-- Material provided follows --
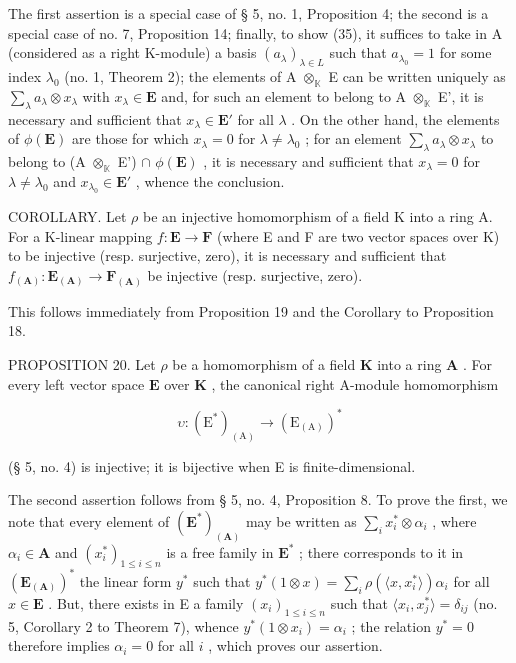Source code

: The first assertion is a special case of § 5, no. 1, Proposition 4; the second is a special case of no. 7, Proposition 14; finally, to show (35), it suffices to take in A (considered as a right K-module) a basis \((a_{\lambda})_{\lambda \in L}\) such that \(a_{\lambda_0} = 1\) for some index \(\lambda_0\) (no. 1, Theorem 2); the elements of A \(\otimes_{\mathbb{K}}\) E can be written uniquely as \(\sum_{\lambda} a_{\lambda} \otimes x_{\lambda}\) with \(x_{\lambda} \in \mathbf{E}\) and, for such an element to belong to A \(\otimes_{\mathbb{K}}\) E', it is necessary and sufficient that \(x_{\lambda} \in \mathbf{E}'\) for all \(\lambda\) . On the other hand, the elements of \(\phi(\mathbf{E})\) are those for which \(x_{\lambda} = 0\) for \(\lambda \neq \lambda_0\) ; for an element \(\sum_{\lambda} a_{\lambda} \otimes x_{\lambda}\) to belong to (A \(\otimes_{\mathbb{K}}\) E') \(\cap\) \(\phi(\mathbf{E})\) , it is necessary and sufficient that \(x_{\lambda} = 0\) for \(\lambda \neq \lambda_0\) and \(x_{\lambda_0} \in \mathbf{E}'\) , whence the conclusion.

COROLLARY. Let \(\rho\) be an injective homomorphism of a field K into a ring A. For a K-linear mapping \(f: \mathbf{E} \to \mathbf{F}\) (where E and F are two vector spaces over K) to be injective (resp. surjective, zero), it is necessary and sufficient that \(f_{(\mathbf{A})}: \mathbf{E}_{(\mathbf{A})} \to \mathbf{F}_{(\mathbf{A})}\) be injective (resp. surjective, zero).

This follows immediately from Proposition 19 and the Corollary to Proposition 18.

PROPOSITION 20. Let \(\rho\) be a homomorphism of a field \(\mathbf{K}\) into a ring \(\mathbf{A}\) . For every left vector space \(\mathbf{E}\) over \(\mathbf{K}\) , the canonical right A-module homomorphism

\[
\upsilon : \left(\mathrm{E} ^ {*}\right) _ {(\mathrm{A})} \rightarrow \left(\mathrm{E} _ {(\mathrm{A})}\right) ^ {*}
\]

(§ 5, no. 4) is injective; it is bijective when E is finite-dimensional.

The second assertion follows from § 5, no. 4, Proposition 8. To prove the first, we note that every element of \((\mathbf{E}^{*})_{(\mathbf{A})}\) may be written as \(\sum_{i} x_{i}^{*} \otimes \alpha_{i}\) , where \(\alpha_{i} \in \mathbf{A}\) and \((x_{i}^{*})_{1 \leqslant i \leqslant n}\) is a free family in \(\mathbf{E}^{*}\) ; there corresponds to it in \((\mathbf{E}_{(\mathbf{A})})^{*}\) the linear form \(y^{*}\) such that \(y^{*}(1 \otimes x) = \sum_{i} \rho(\langle x, x_{i}^{*} \rangle)\alpha_{i}\) for all \(x \in \mathbf{E}\) . But, there exists in E a family \((x_{i})_{1 \leqslant i \leqslant n}\) such that \(\langle x_{i}, x_{j}^{*} \rangle = \delta_{ij}\) (no. 5, Corollary 2 to Theorem 7), whence \(y^{*}(1 \otimes x_{i}) = \alpha_{i}\) ; the relation \(y^{*} = 0\) therefore implies \(\alpha_{i} = 0\) for all \(i\) , which proves our assertion.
-- Material provided concluded --
■ Instructions for the task ■
Start with the line above that contains "PROPOSITION 20. Let" and end with the line that contains "(§ 5, no. 4) is". Write out those lines exactly, and only those.

■ Answer space ■
PROPOSITION 20. Let \(\rho\) be a homomorphism of a field \(\mathbf{K}\) into a ring \(\mathbf{A}\) . For every left vector space \(\mathbf{E}\) over \(\mathbf{K}\) , the canonical right A-module homomorphism

\[
\upsilon : \left(\mathrm{E} ^ {*}\right) _ {(\mathrm{A})} \rightarrow \left(\mathrm{E} _ {(\mathrm{A})}\right) ^ {*}
\]

(§ 5, no. 4) is injective; it is bijective when E is finite-dimensional.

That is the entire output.